写真上=1mほどの段差ができたホテル蒼丘近くの道路を視察中の鈴木副議長(写真提供=鈴木副議長)
◆川口町を訪問して
狛江市議会議員副議長 鈴木えつお
私は11月17日、白井議長とともに川口町を訪問、星野町長に狛江市議会の義援金50万円の目録を届けてきました。
星野町長に短時間お会いすることができ、星野町長は、「狛江のみなさんには、いち早く駆けつけていただき、ほんとうに感謝しています。みなさんに、よろしくお伝えください」とおっしゃっていました。
現地の様子ですが、延長10kmもある関越トンネルを抜けて川口町の隣の堀之内町に入ると、高速道路も補修した部分が多く、路面が波打っている状況で、周囲には倒れた墓石やブルーシートのかかった家がそこここに見えてきました。越後川口のインター出口のサービスエリアはまだ本格的に再開されておらず、サンドイッチやおにぎり、お菓子など程度しか置いてありませんでした。インターを降りて川口町役場に向かういつもの道は、通行止めで別の迂回路を通って役場に向かいました。途中東京土建狛江支部の車とすれ違い、土建の人たちも救援に来ているのだなと思いました。
役場の前は、自衛隊や報道陣、各自治体の支援の車でいっぱいでした。その一角にプレハブの川口町災害対策本部があり、その隣に狛江市の災害対策本部のテントがありました。狛江市のテントでは、東北地方の桑折町、種市町、三春町の職員も一緒に活動していました。
案内されて町役場の中に入りましたが、地震直後のテレビの映像とは違って、それなりに整理整頓され他県からの応援の職員も含め業務が行われていました。そこで川口町の議長・副議長にお会いできお話を伺いましたが、議長の話では、「最初ドーンと突き上げるような揺れがきて、これは自動車が家にぶつかったかなと思った」とのことで、その後の大きな横揺れで蛍光灯がゆれて天井にぶつかったとのことです。
また田んぼは2/3が水路が寸断され耕作できない状況になっており、水道・電気はかなり復旧したが、ガスはまだ使えない、家が全壊・半壊した方々約300世帯から仮設住宅への申し込みがあり、12月はじめには完成予定とのことでした。
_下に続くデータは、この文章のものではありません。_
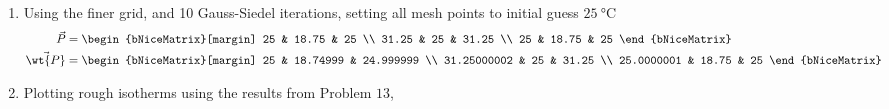 \begin{enumerate}
    \item Using the finer grid, and 10 Gauss-Siedel iterations, setting all mesh points
          to initial guess $ \SI{25}{\celsius} $
          \begin{align}
              \vec{P}      & = \begin{bNiceMatrix}[margin]
                                   25    & 18.75 & 25    \\
                                   31.25 & 25    & 31.25 \\
                                   25    & 18.75 & 25
                               \end{bNiceMatrix}         \\
              \vec{\wt{P}} & = \begin{bNiceMatrix}[margin]
                                   25          & 18.74999 & 24.999999 \\
                                   31.25000002 & 25       & 31.25     \\
                                   25.0000001  & 18.75    & 25
                               \end{bNiceMatrix}
          \end{align}

    \item Plotting rough isotherms using the results from Problem $ 13 $,
          \begin{figure}[H]
              \centering
          \end{figure}


\end{enumerate}

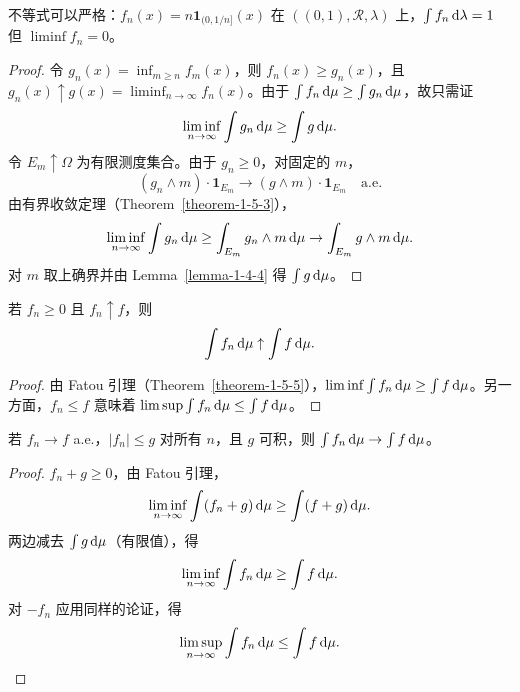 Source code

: \begin{example}
    不等式可以严格：$f_n(x) = n \mathbf{1}_{(0,1/n]}(x)$ 在 $((0,1), \mathcal{R}, \lambda)$ 上，$\int f_n \dif\lambda = 1$ 但 $\liminf f_n = 0$。
\end{example}

\begin{proof}
    令 $g_n(x) = \inf_{m \ge n} f_m(x)$，则 $f_n(x) \ge g_n(x)$，且 $g_n(x) \uparrow g(x) = \liminf_{n \to \infty} f_n(x)$。由于 $\int f_n \dif\mu \ge \int g_n \dif\mu$，故只需证
    \[
        \liminf_{n \to \infty} \int g_n \dif\mu \ge \int g \dif\mu.
    \]
    令 $E_m \uparrow \Omega$ 为有限测度集合。由于 $g_n \ge 0$，对固定的 $m$，
    \[
        (g_n \wedge m) \cdot \mathbf{1}_{E_m} \to (g \wedge m) \cdot \mathbf{1}_{E_m} \quad \text{a.e.}
    \]
    由有界收敛定理（Theorem~\ref{theorem-1-5-3}），
    \[
        \liminf_{n \to \infty} \int g_n \dif\mu \ge \int_{E_m} g_n \wedge m \dif\mu \to \int_{E_m} g \wedge m \dif\mu.
    \]
    对 $m$ 取上确界并由 Lemma~\ref{lemma-1-4-4} 得 $\int g \dif\mu$。
\end{proof}

\begin{theorem}\label{theorem-1-5-7}
    若 $f_n \ge 0$ 且 $f_n \uparrow f$，则
    \[
        \int f_n \dif\mu \uparrow \int f \dif\mu.
    \]
\end{theorem}

\begin{proof}
    由 Fatou 引理（Theorem~\ref{theorem-1-5-5}），$\liminf \int f_n \dif\mu \ge \int f \dif\mu$。另一方面，$f_n \le f$ 意味着 $\limsup \int f_n \dif\mu \le \int f \dif\mu$。
\end{proof}

\begin{theorem}\label{theorem-1-5-8}
    若 $f_n \to f$ a.e.，$|f_n| \le g$ 对所有 $n$，且 $g$ 可积，则 $\int f_n \dif\mu \to \int f \dif\mu$。
\end{theorem}

\begin{proof}
    $f_n + g \ge 0$，由 Fatou 引理，
    \[
        \liminf_{n \to \infty} \int (f_n + g) \dif\mu \ge \int (f+g) \dif\mu.
    \]
    两边减去 $\int g \dif\mu$（有限值），得
    \[
        \liminf_{n \to \infty} \int f_n \dif\mu \ge \int f \dif\mu.
    \]
    对 $-f_n$ 应用同样的论证，得
    \[
        \limsup_{n \to \infty} \int f_n \dif\mu \le \int f \dif\mu.
    \]
\end{proof}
議長さんは、「11月末ごろから雪が降り出し、平年で1〜2m、ひどいときには3mも積もることがあるのでこれからが大変」「これまでも若い人がなかなか町に定住せず、10年で500人減っているが、今度の地震でまた町を離れる人が多くなるのではと心配している」と語っていました。
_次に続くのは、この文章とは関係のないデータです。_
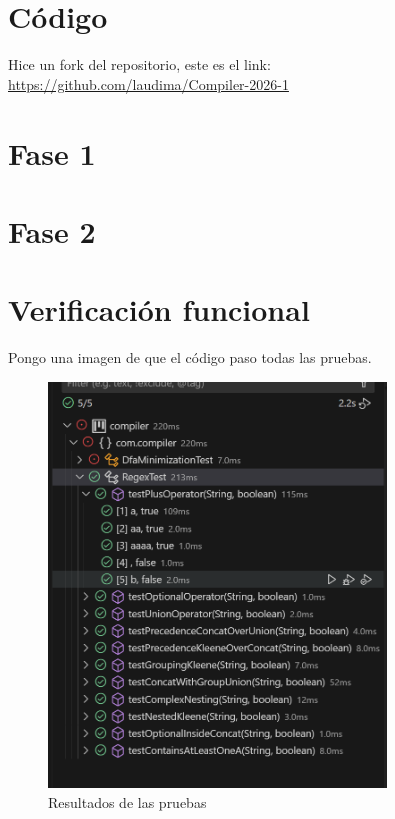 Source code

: \documentclass{article}
\begin{document}
    \section{Código}
    Hice un fork del repositorio, este es el link: \url{https://github.com/laudima/Compiler-2026-1}
    \section{Fase 1}

    \section{Fase 2}
    \section{Verificación funcional}

    Pongo una imagen de que el código paso todas las pruebas. 
    \begin{figure}
        \centering
        \includegraphics[width=0.8\textwidth]{images/pruebas.png}
        \caption{Resultados de las pruebas}
        \label{fig:test_results}
    \end{figure}
\end{document}

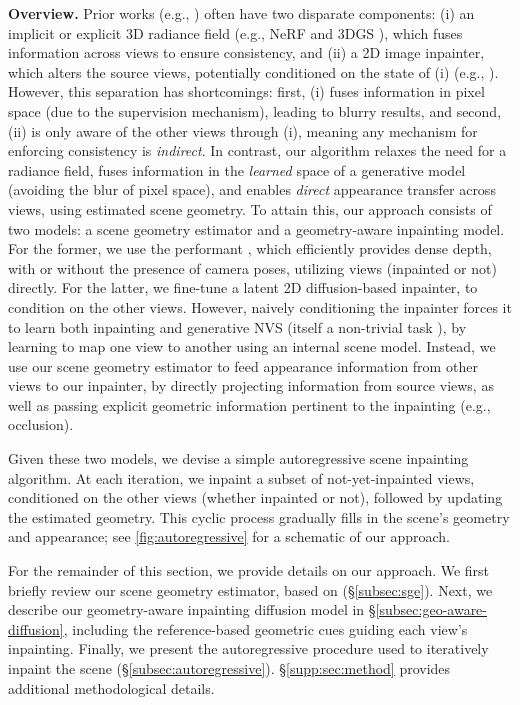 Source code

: \noindent\textbf{Overview.}
Prior works (e.g., \cite{spinnerf,reference.guided.nerf,weber2024nerfiller,prabhu2023inpaint3d,mirzaei2024reffusion,chen2024mvip}) often have two disparate components: 
(i) 
an implicit or explicit 3D radiance field (e.g., NeRF \cite{original.nerf} and 3DGS \cite{kerbl3Dgaussians}),
which fuses information across views to ensure consistency, and
(ii) a 2D image inpainter, which alters the source views, potentially conditioned on the state of (i) (e.g., \cite{in2n,wys,weber2024nerfiller}).
However, this separation has shortcomings:
first, (i) fuses information in pixel space (due to the supervision mechanism), leading to blurry results, and second, (ii) is only aware of the other views through (i), meaning
any mechanism for enforcing consistency is \textit{indirect}.
In contrast, our algorithm relaxes the need
for a radiance field,
fuses information in the \textit{learned} space of a generative model (avoiding the blur of pixel space), and enables \textit{direct}
appearance transfer
across views, using estimated scene geometry.
To attain this, our approach consists of two models: 
a scene geometry estimator and a geometry-aware inpainting model.
For the former, we use the performant \duster \cite{dust3r}, which efficiently provides dense depth, with or without the presence of camera poses, utilizing views (inpainted or not) directly.
For the latter, we fine-tune a latent 2D diffusion-based inpainter, to condition on the other views. However, naively conditioning the inpainter forces it to
learn both inpainting and generative NVS
(itself a non-trivial task \cite{yu2024polyoculus,gao2024cat3d,tewari2023diffusion}),
by learning to map one view to another using an internal scene model.
Instead, we use our scene geometry estimator to feed appearance information from other views to our inpainter, by directly projecting information from source views, as well as passing explicit geometric information pertinent to the inpainting (e.g., occlusion). 

Given these two models, we devise a simple autoregressive scene inpainting algorithm.
At each iteration, we inpaint a subset of not-yet-inpainted views, conditioned on the other views (whether inpainted or not), followed by updating the estimated geometry.
This cyclic process gradually fills in the scene's geometry and appearance;
see \cref{fig:autoregressive} for a schematic of our approach.


For the remainder of this section, we provide details on our approach.
We first briefly review our scene geometry estimator, based on \duster \cite{dust3r} (\S\ref{subsec:sge}).
Next, we describe our geometry-aware inpainting diffusion model in \S\ref{subsec:geo-aware-diffusion}, including the reference-based geometric cues guiding each view's inpainting.
Finally, we present the autoregressive procedure used to iteratively inpaint the scene (\S\ref{subsec:autoregressive}). \S\ref{supp:sec:method}
provides additional methodological details.

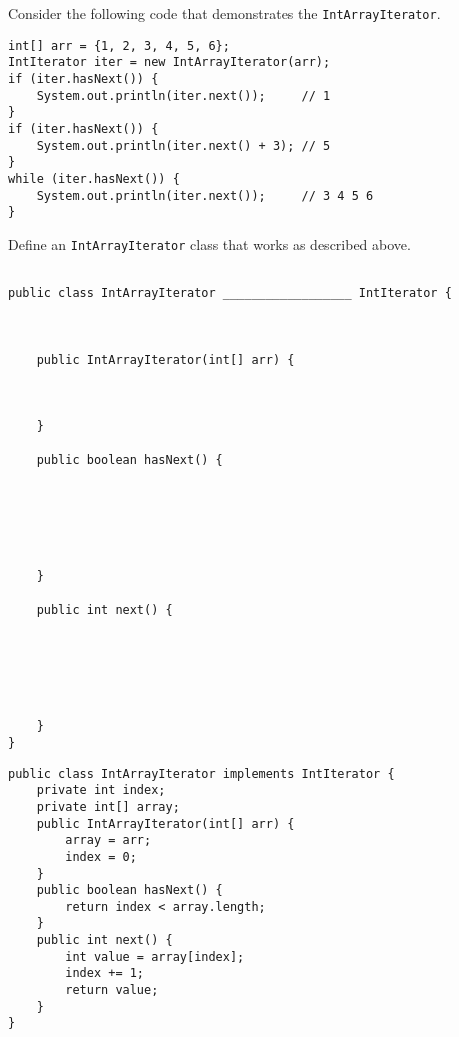 \question Consider the following code that demonstrates the \lstinline$IntArrayIterator$.
\begin{lstlisting}
int[] arr = {1, 2, 3, 4, 5, 6};
IntIterator iter = new IntArrayIterator(arr);
if (iter.hasNext()) {
    System.out.println(iter.next());     // 1
}
if (iter.hasNext()) {
    System.out.println(iter.next() + 3); // 5
}
while (iter.hasNext()) {
    System.out.println(iter.next());     // 3 4 5 6
}

\end{lstlisting}
\clearpage
Define an \lstinline$IntArrayIterator$ class that works as described above.
\ifprintanswers\else
\begin{lstlisting}

public class IntArrayIterator __________________ IntIterator {



    public IntArrayIterator(int[] arr) {



    }
    
    public boolean hasNext() {






    }
    
    public int next() {
    
    
    
    
    
    
    }
}
\end{lstlisting}
\fi
\begin{solution}[3in]
\begin{lstlisting}
public class IntArrayIterator implements IntIterator {
    private int index;
    private int[] array;
    public IntArrayIterator(int[] arr) {
        array = arr;
        index = 0;
    }
    public boolean hasNext() {
        return index < array.length;
    }
    public int next() {
        int value = array[index];
        index += 1;
        return value;
    }
}
\end{lstlisting}
\end{solution}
次に地震直後一時孤立したという山間の木沢地区の避難場所を訪問しました。
途中の道路の両側には、全壊した家が数多く見られました。また狛江市の救援隊が車を降りて天秤棒で救援物資担いで運んだという、崩れた道路のそばを通りましたが、アスファルトの舗装がポテトチップのようにちぎれて谷側に20〜30mずれ落ちていました。
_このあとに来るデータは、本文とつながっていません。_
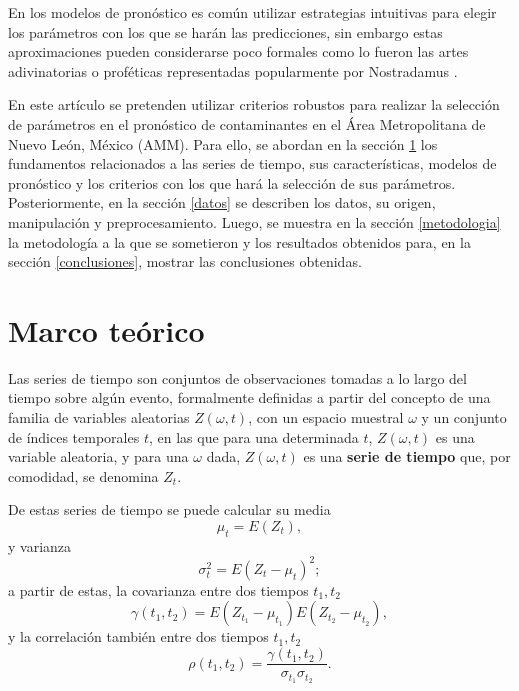 \documentclass{elsarticle}
\begin{document}
En los modelos de pronóstico es común utilizar estrategias intuitivas para elegir los parámetros con los que se harán las predicciones, sin embargo estas aproximaciones pueden considerarse poco formales como lo fueron las artes adivinatorias o proféticas representadas popularmente por Nostradamus \cite{Popkin1984}. 

En este artículo se pretenden utilizar criterios robustos para realizar la selección de parámetros en el pronóstico de contaminantes en el Área Metropolitana de Nuevo León, México (AMM). Para ello, se abordan en la sección \ref{mt} los fundamentos relacionados a las series de tiempo, sus características, modelos de pronóstico y los criterios con los que hará la selección de sus parámetros. Posteriormente, en la sección \ref{datos} se describen los datos, su origen, manipulación y preprocesamiento. Luego, se muestra en la sección \ref{metodologia} la metodología a la que se sometieron y los resultados obtenidos para, en la sección \ref{conclusiones}, mostrar las conclusiones obtenidas.

\section{Marco teórico}
\label{mt}

Las series de tiempo son conjuntos de observaciones tomadas a lo largo del tiempo sobre algún evento, formalmente definidas \cite{Wei2019} a partir del concepto de una familia de variables aleatorias $Z(\omega, t)$, con un espacio muestral $\omega$ y un conjunto de índices temporales $t$, en las que para una determinada $t$, $Z(\omega, t)$ es una variable aleatoria, y para una $\omega$ dada, $Z(\omega, t)$ es una \textbf{serie de tiempo} que, por comodidad, se denomina $Z_t$.

De estas series de tiempo se puede calcular su media
\begin{equation}
\mu_t = E(Z_t),
\end{equation}
y varianza 
\begin{equation}
\sigma^2_t = E(Z_t - \mu_t)^2;
\end{equation}
a partir de estas, la covarianza entre dos tiempos $t_1, t_2$
\begin{equation}
\gamma(t_1, t_2) = E(Z_{t_{1}} - \mu_{t_{1}}) E(Z_{t_{2}} - \mu_{t_{2}}),
\end{equation}
y la correlación también entre dos tiempos $t_1, t_2$
\begin{equation}
    \rho (t_1, t_2) = \frac{\gamma (t_1, t_2)}{\sigma_{t_{1}} \sigma_{t_{2}}}.
\end{equation}
\end{document}
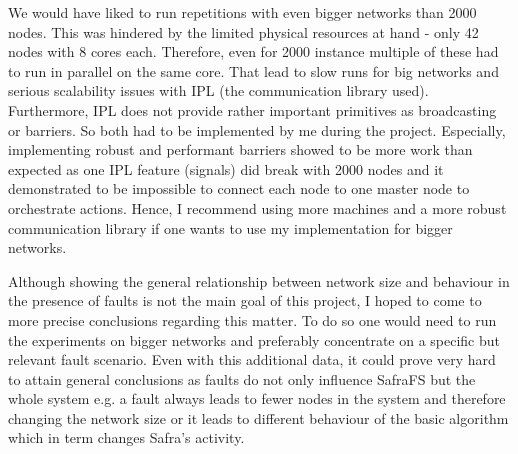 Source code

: We would have liked to run repetitions with even bigger networks than 2000 nodes.
This was hindered by the limited physical resources at hand - only 42 nodes with 8 cores each.
Therefore, even for 2000 instance multiple of these had to run in parallel on the same core. 
That lead to slow runs for big networks and serious scalability issues with IPL (the communication library used).
Furthermore, IPL does not provide rather important primitives as broadcasting or barriers.
So both had to be implemented by me during the project.
Especially, implementing robust and performant barriers showed to be more work than expected as one IPL feature (signals) did break with 2000 nodes and it demonstrated to be impossible to connect each node to one master node to orchestrate actions.
Hence, I recommend using more machines and a more robust communication library if one wants to use my implementation for bigger networks.

Although showing the general relationship between network size and behaviour in the presence of faults is not the main goal of this project, I hoped to come to more precise conclusions regarding this matter.
To do so one would need to run the experiments on bigger networks and preferably concentrate on a specific but relevant fault scenario.
Even with this additional data, it could prove very hard to attain general conclusions as faults do not only influence SafraFS but the whole system e.g. a fault always leads to fewer nodes in the system and therefore changing the network size or it leads to different behaviour of the basic algorithm which in term changes Safra's activity.
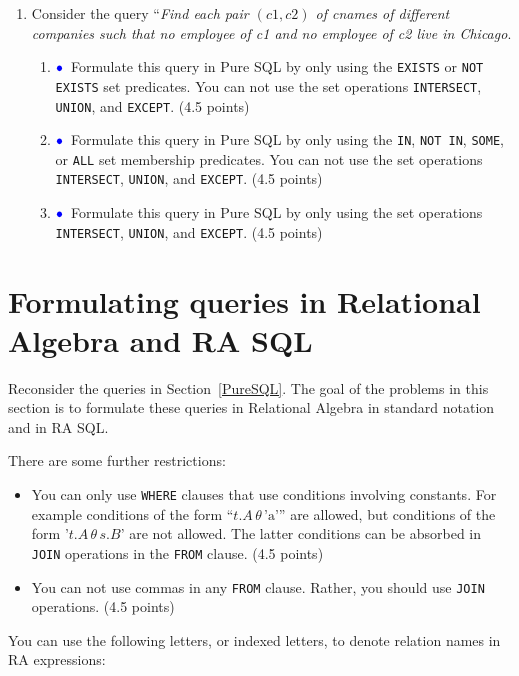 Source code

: \documentclass[11pt]{article}
\newcommand{\blue}[1]{{\color{blue}#1}}
\newcommand{\bluebullet}{$\blue{\bullet}$}
\begin{document}
\begin{enumerate}[resume]
\item \label{queryFour} 
Consider the query ``\emph{Find each pair $(c1,c2)$ of cnames of different companies such that
no employee of c1 and no employee of c2 live in Chicago}.
\begin{enumerate}
\item  \bluebullet\   Formulate this query in Pure SQL by only using the {\tt EXISTS} or {\tt NOT EXISTS} set predicates.
You can not use the set operations {\tt INTERSECT}, {\tt UNION}, and {\tt EXCEPT}. (4.5 points)

\item  \bluebullet\ Formulate this query in Pure SQL by only using the {\tt  IN}, {\tt NOT IN}, {\tt SOME}, or {\tt ALL} set membership predicates.
You can not use the set operations {\tt INTERSECT}, {\tt UNION}, and {\tt EXCEPT}. (4.5 points)

\item  \bluebullet\   Formulate this query in Pure SQL by only using the set operations {\tt INTERSECT}, {\tt UNION}, and {\tt EXCEPT}. (4.5 points)

\end{enumerate}
\end{enumerate}

\newpage

\section{Formulating queries in Relational Algebra and RA SQL}

Reconsider the queries in Section~\ref{PureSQL}.   The goal of the problems in this section
is to formulate these queries in Relational Algebra in standard notation and in RA SQL.  

There are some further restrictions:
\begin{itemize}
\item You can only use {\tt WHERE} clauses that use 
conditions involving constants.   For example conditions of the form ``$t.A\, \theta\, \text{'a'}$'' are allowed, but conditions of the 
form '$t.A\, \theta\, s.B$' are not allowed.   The latter conditions can be absorbed in {\tt JOIN} operations in the {\tt FROM} clause. (4.5 points)
\item You can not use commas in any {\tt FROM} clause.  Rather, you should use {\tt JOIN} operations. (4.5 points)
\end{itemize}

You can use the following letters, or indexed letters, to denote relation names in RA expressions:
\end{document}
廃校になったという学校が避難場所になっていて、その地区の代表というおじいちゃんは「この年になってこんな目にあうなんて」と涙ぐんでいました。奥さんの話では、体育館では寒いので昨日から教室に入れるようになり少し暖かくなったとのことで、「今はお医者さんがきてくれるけど、これから雪が降ってこれなくなったら困る」「自宅は入り口が崩れてしまって入れない。春になったら入り口を建て直して、奥も修理して家に戻ろうと計画している」とのことでした。また別の男性の方は山の方を見て、「向こうの山にこの間雪が降ったが、ここももうすぐ雪が降る。仮設住宅を早くたててほしい」と語っていました。
最後に、狛江市民もよく使わせてもらう宿泊施設「ホテル蒼丘(旧サンローラ川口)」の近くを見て回りました。ホテルは立ち入り禁止となっており、その近くに地震で断層が動いたと思われる場所がたくさんありました。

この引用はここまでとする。